The two songs together represent quite a break in the drought of new material from Dylan, who hadn’t released a previously unheard song since 2012’s “Tempest” until he put out “Murder Most Foul” in a sneak attack at midnight March 27. Just three weeks later, he’s doubled the amount of fresh songs, with “I Contain Multitudes” also getting a midnight ET/9 PT surprise release with no advance warning.
Although it’s only a fourth as long as “Murder,” “Multitudes” does share some similarities with its immediate predecessor, including a drumless, rolling sound in which a scant few players, including a steel guitarist, seem to be gently improvising on a theme as they go along.
It also shares a flare for bizarre juxtapositions of cultural references, although not nearly on the bounteous level of the more epic song from three weeks ago.
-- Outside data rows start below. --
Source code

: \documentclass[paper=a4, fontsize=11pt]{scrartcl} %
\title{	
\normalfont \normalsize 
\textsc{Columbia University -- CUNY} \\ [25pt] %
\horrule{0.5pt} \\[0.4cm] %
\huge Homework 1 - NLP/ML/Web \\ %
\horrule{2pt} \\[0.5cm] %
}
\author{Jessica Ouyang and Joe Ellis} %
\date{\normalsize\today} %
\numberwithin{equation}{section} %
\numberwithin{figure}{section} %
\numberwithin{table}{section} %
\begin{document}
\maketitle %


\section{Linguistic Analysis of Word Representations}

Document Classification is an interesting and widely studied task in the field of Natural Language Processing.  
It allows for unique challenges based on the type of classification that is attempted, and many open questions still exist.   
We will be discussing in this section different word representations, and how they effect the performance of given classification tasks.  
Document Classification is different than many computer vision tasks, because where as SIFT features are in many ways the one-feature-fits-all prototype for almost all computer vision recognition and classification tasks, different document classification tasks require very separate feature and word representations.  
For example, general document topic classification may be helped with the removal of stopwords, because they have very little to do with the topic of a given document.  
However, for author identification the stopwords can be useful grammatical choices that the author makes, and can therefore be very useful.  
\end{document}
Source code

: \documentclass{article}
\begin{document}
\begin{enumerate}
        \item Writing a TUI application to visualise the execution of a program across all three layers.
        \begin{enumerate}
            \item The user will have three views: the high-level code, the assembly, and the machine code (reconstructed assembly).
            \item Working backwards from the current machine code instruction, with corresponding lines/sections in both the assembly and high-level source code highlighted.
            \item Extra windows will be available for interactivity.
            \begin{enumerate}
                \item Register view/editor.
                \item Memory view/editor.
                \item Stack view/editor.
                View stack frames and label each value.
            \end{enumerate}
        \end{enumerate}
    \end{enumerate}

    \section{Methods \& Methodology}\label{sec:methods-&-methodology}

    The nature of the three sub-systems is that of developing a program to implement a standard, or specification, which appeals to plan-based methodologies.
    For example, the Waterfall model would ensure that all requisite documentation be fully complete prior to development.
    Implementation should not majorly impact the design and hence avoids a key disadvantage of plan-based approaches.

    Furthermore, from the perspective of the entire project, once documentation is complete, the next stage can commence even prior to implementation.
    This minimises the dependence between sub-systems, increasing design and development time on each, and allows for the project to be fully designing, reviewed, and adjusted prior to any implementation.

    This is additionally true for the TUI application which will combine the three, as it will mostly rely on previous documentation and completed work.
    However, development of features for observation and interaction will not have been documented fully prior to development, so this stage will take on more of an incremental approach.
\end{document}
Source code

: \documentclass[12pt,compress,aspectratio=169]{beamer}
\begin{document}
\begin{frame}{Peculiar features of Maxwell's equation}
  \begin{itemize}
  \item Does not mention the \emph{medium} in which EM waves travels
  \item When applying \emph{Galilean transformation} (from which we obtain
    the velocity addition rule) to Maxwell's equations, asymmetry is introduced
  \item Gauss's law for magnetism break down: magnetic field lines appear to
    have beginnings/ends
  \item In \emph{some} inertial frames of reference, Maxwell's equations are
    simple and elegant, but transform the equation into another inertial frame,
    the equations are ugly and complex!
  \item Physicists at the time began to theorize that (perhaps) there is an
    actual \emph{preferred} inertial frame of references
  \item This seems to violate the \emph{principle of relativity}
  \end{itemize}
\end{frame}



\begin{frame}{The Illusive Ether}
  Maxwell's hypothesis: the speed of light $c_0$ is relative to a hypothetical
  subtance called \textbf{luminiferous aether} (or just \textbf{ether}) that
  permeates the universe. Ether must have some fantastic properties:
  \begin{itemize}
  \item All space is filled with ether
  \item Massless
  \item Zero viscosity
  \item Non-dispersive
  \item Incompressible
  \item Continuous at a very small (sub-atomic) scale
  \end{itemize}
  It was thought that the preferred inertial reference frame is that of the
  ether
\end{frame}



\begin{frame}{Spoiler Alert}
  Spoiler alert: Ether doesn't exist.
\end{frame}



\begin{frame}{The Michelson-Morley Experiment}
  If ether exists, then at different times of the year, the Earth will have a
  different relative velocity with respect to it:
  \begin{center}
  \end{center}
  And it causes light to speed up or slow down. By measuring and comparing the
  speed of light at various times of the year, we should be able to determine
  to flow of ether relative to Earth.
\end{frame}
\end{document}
The most likely-to-be-quoted lyrics:
I’m just like Anne Frank, like Indiana Jones
And them British bad boys, the Rolling Stones
But the song isn’t so much of a triptych of Dylan’s record collection this time around, although there’s still a lot of cataloguing going on. It’s more like he’s thumbing through his many moods. At one point, he sounds like the defeated, lovelorn figure of so much of his 23-year-old “Time Out of Mind” album:
I’ll drink to the truth and the things we said
I’ll drink to the man that shares your bed
And he adds, “Half my soul, baby, belongs to you.” But later, he’s dismissive, even contemptuous, of a woman. The same one, or an unworthy successor? Who’s to say?
Get lost, madame, get up off my knee
Keep your mouth away from me
As with so many Dylan songs, individual couplets make perfect sense, then seem to be contradicted by something that follows. But maybe more than in any previous song, the rationale for that intra-song shape-shifting is summed up in the title itself. It’s not that “I’m Not There,” as the avant-garde biopic about him claimed; it’s that he’s everywhere. And if you want the tender Dylan or the snide one, the Dylan who quotes Blake or Bowie and Mott the Hoople, the lover or the fighter, they’re all here somewhere in one of these defiantly un-self-defining verses. “What more can I tell you? I sleep with life and death in the same bed,” Dylan sings, sending all the fan who were up late enough to get an unexpected treat off to their rest.
Dylan didn’t release any statement with this song, as he did with the March one, and whether the rumored new album is really on the way remains as much of a mystery as ever. Now, there’s reason to suspect that the man who sounded the alarm on changing times five and a half decades ago may have embraced change so much that he’s joined some of the kids in adopting a singles model.